[Supplied records Boundary: Start]

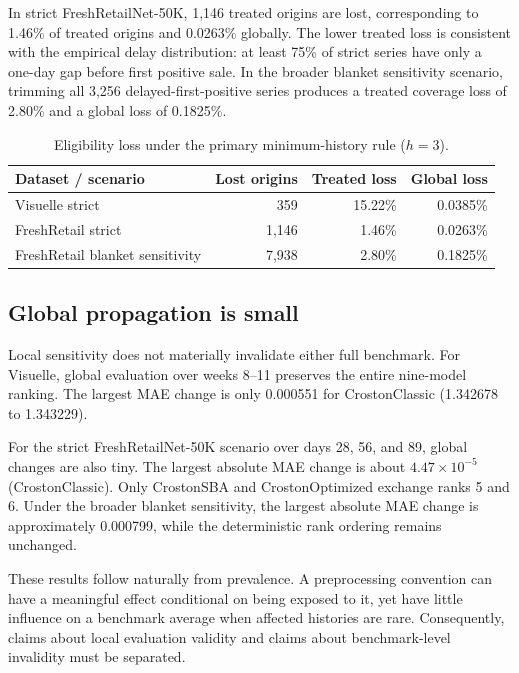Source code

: In strict FreshRetailNet-50K, 1,146 treated origins are lost, corresponding to 1.46\% of treated origins and 0.0263\% globally. The lower treated loss is consistent with the empirical delay distribution: at least 75\% of strict series have only a one-day gap before first positive sale. In the broader blanket sensitivity scenario, trimming all 3,256 delayed-first-positive series produces a treated coverage loss of 2.80\% and a global loss of 0.1825\%.

\begin{table}[t]
\centering
\caption{Eligibility loss under the primary minimum-history rule ($h=3$).}
\label{tab:coverage}
\small
\begin{tabular}{lrrr}
\toprule
Dataset / scenario & Lost origins & Treated loss & Global loss \\
\midrule
Visuelle strict & 359 & 15.22\% & 0.0385\% \\
FreshRetail strict & 1,146 & 1.46\% & 0.0263\% \\
FreshRetail blanket sensitivity & 7,938 & 2.80\% & 0.1825\% \\
\bottomrule
\end{tabular}
\end{table}

\subsection{Global propagation is small}

Local sensitivity does not materially invalidate either full benchmark. For Visuelle, global evaluation over weeks 8--11 preserves the entire nine-model ranking. The largest MAE change is only 0.000551 for CrostonClassic (1.342678 to 1.343229).

For the strict FreshRetailNet-50K scenario over days 28, 56, and 89, global changes are also tiny. The largest absolute MAE change is about $4.47\times10^{-5}$ (CrostonClassic). Only CrostonSBA and CrostonOptimized exchange ranks 5 and 6. Under the broader blanket sensitivity, the largest absolute MAE change is approximately 0.000799, while the deterministic rank ordering remains unchanged.

These results follow naturally from prevalence. A preprocessing convention can have a meaningful effect conditional on being exposed to it, yet have little influence on a benchmark average when affected histories are rare. Consequently, claims about local evaluation validity and claims about benchmark-level invalidity must be separated.

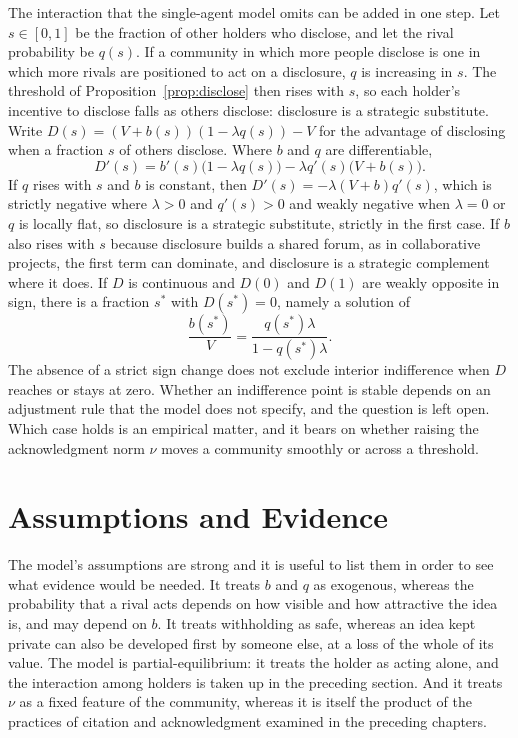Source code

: \documentclass[11pt]{book}
\theoremstyle{definition}
\theoremstyle{remark}
\begin{document}
The interaction that the single-agent model omits can be added in one step. Let $s\in[0,1]$ be the fraction of other holders who disclose, and let the rival probability be $q(s)$. If a community in which more people disclose is one in which more rivals are positioned to act on a disclosure, $q$ is increasing in $s$. The threshold of Proposition~\ref{prop:disclose} then rises with $s$, so each holder's incentive to disclose falls as others disclose: disclosure is a strategic substitute. Write $D(s)=(V+b(s))(1-\lambda q(s))-V$ for the advantage of disclosing when a fraction $s$ of others disclose. Where $b$ and $q$ are differentiable,
\[
D'(s)=b'(s)\bigl(1-\lambda q(s)\bigr)-\lambda q'(s)\bigl(V+b(s)\bigr).
\]
If $q$ rises with $s$ and $b$ is constant, then $D'(s)=-\lambda(V+b)q'(s)$, which is strictly negative where $\lambda>0$ and $q'(s)>0$ and weakly negative when $\lambda=0$ or $q$ is locally flat, so disclosure is a strategic substitute, strictly in the first case. If $b$ also rises with $s$ because disclosure builds a shared forum, as in collaborative projects, the first term can dominate, and disclosure is a strategic complement where it does. If $D$ is continuous and $D(0)$ and $D(1)$ are weakly opposite in sign, there is a fraction $s^\ast$ with $D(s^\ast)=0$, namely a solution of
\[
\frac{b(s^\ast)}{V}=\frac{q(s^\ast)\lambda}{1-q(s^\ast)\lambda}.
\]
The absence of a strict sign change does not exclude interior indifference when $D$ reaches or stays at zero. Whether an indifference point is stable depends on an adjustment rule that the model does not specify, and the question is left open. Which case holds is an empirical matter, and it bears on whether raising the acknowledgment norm $\nu$ moves a community smoothly or across a threshold.

\section{Assumptions and Evidence}

The model's assumptions are strong and it is useful to list them in order to see what evidence would be needed. It treats $b$ and $q$ as exogenous, whereas the probability that a rival acts depends on how visible and how attractive the idea is, and may depend on $b$. It treats withholding as safe, whereas an idea kept private can also be developed first by someone else, at a loss of the whole of its value. The model is partial-equilibrium: it treats the holder as acting alone, and the interaction among holders is taken up in the preceding section. And it treats $\nu$ as a fixed feature of the community, whereas it is itself the product of the practices of citation and acknowledgment examined in the preceding chapters.
\end{document}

[Supplied records Boundary: End]

Your copy should hold each line above exactly and no pictures at all.

| Output below |
Source code

: In strict FreshRetailNet-50K, 1,146 treated origins are lost, corresponding to 1.46\% of treated origins and 0.0263\% globally. The lower treated loss is consistent with the empirical delay distribution: at least 75\% of strict series have only a one-day gap before first positive sale. In the broader blanket sensitivity scenario, trimming all 3,256 delayed-first-positive series produces a treated coverage loss of 2.80\% and a global loss of 0.1825\%.

\begin{table}[t]
\centering
\caption{Eligibility loss under the primary minimum-history rule ($h=3$).}
\label{tab:coverage}
\small
\begin{tabular}{lrrr}
\toprule
Dataset / scenario & Lost origins & Treated loss & Global loss \\
\midrule
Visuelle strict & 359 & 15.22\% & 0.0385\% \\
FreshRetail strict & 1,146 & 1.46\% & 0.0263\% \\
FreshRetail blanket sensitivity & 7,938 & 2.80\% & 0.1825\% \\
\bottomrule
\end{tabular}
\end{table}

\subsection{Global propagation is small}

Local sensitivity does not materially invalidate either full benchmark. For Visuelle, global evaluation over weeks 8--11 preserves the entire nine-model ranking. The largest MAE change is only 0.000551 for CrostonClassic (1.342678 to 1.343229).

For the strict FreshRetailNet-50K scenario over days 28, 56, and 89, global changes are also tiny. The largest absolute MAE change is about $4.47\times10^{-5}$ (CrostonClassic). Only CrostonSBA and CrostonOptimized exchange ranks 5 and 6. Under the broader blanket sensitivity, the largest absolute MAE change is approximately 0.000799, while the deterministic rank ordering remains unchanged.

These results follow naturally from prevalence. A preprocessing convention can have a meaningful effect conditional on being exposed to it, yet have little influence on a benchmark average when affected histories are rare. Consequently, claims about local evaluation validity and claims about benchmark-level invalidity must be separated.

Source code

: \documentclass[11pt]{book}
\theoremstyle{definition}
\theoremstyle{remark}
\begin{document}
The interaction that the single-agent model omits can be added in one step. Let $s\in[0,1]$ be the fraction of other holders who disclose, and let the rival probability be $q(s)$. If a community in which more people disclose is one in which more rivals are positioned to act on a disclosure, $q$ is increasing in $s$. The threshold of Proposition~\ref{prop:disclose} then rises with $s$, so each holder's incentive to disclose falls as others disclose: disclosure is a strategic substitute. Write $D(s)=(V+b(s))(1-\lambda q(s))-V$ for the advantage of disclosing when a fraction $s$ of others disclose. Where $b$ and $q$ are differentiable,
\[
D'(s)=b'(s)\bigl(1-\lambda q(s)\bigr)-\lambda q'(s)\bigl(V+b(s)\bigr).
\]
If $q$ rises with $s$ and $b$ is constant, then $D'(s)=-\lambda(V+b)q'(s)$, which is strictly negative where $\lambda>0$ and $q'(s)>0$ and weakly negative when $\lambda=0$ or $q$ is locally flat, so disclosure is a strategic substitute, strictly in the first case. If $b$ also rises with $s$ because disclosure builds a shared forum, as in collaborative projects, the first term can dominate, and disclosure is a strategic complement where it does. If $D$ is continuous and $D(0)$ and $D(1)$ are weakly opposite in sign, there is a fraction $s^\ast$ with $D(s^\ast)=0$, namely a solution of
\[
\frac{b(s^\ast)}{V}=\frac{q(s^\ast)\lambda}{1-q(s^\ast)\lambda}.
\]
The absence of a strict sign change does not exclude interior indifference when $D$ reaches or stays at zero. Whether an indifference point is stable depends on an adjustment rule that the model does not specify, and the question is left open. Which case holds is an empirical matter, and it bears on whether raising the acknowledgment norm $\nu$ moves a community smoothly or across a threshold.

\section{Assumptions and Evidence}

The model's assumptions are strong and it is useful to list them in order to see what evidence would be needed. It treats $b$ and $q$ as exogenous, whereas the probability that a rival acts depends on how visible and how attractive the idea is, and may depend on $b$. It treats withholding as safe, whereas an idea kept private can also be developed first by someone else, at a loss of the whole of its value. The model is partial-equilibrium: it treats the holder as acting alone, and the interaction among holders is taken up in the preceding section. And it treats $\nu$ as a fixed feature of the community, whereas it is itself the product of the practices of citation and acknowledgment examined in the preceding chapters.
\end{document}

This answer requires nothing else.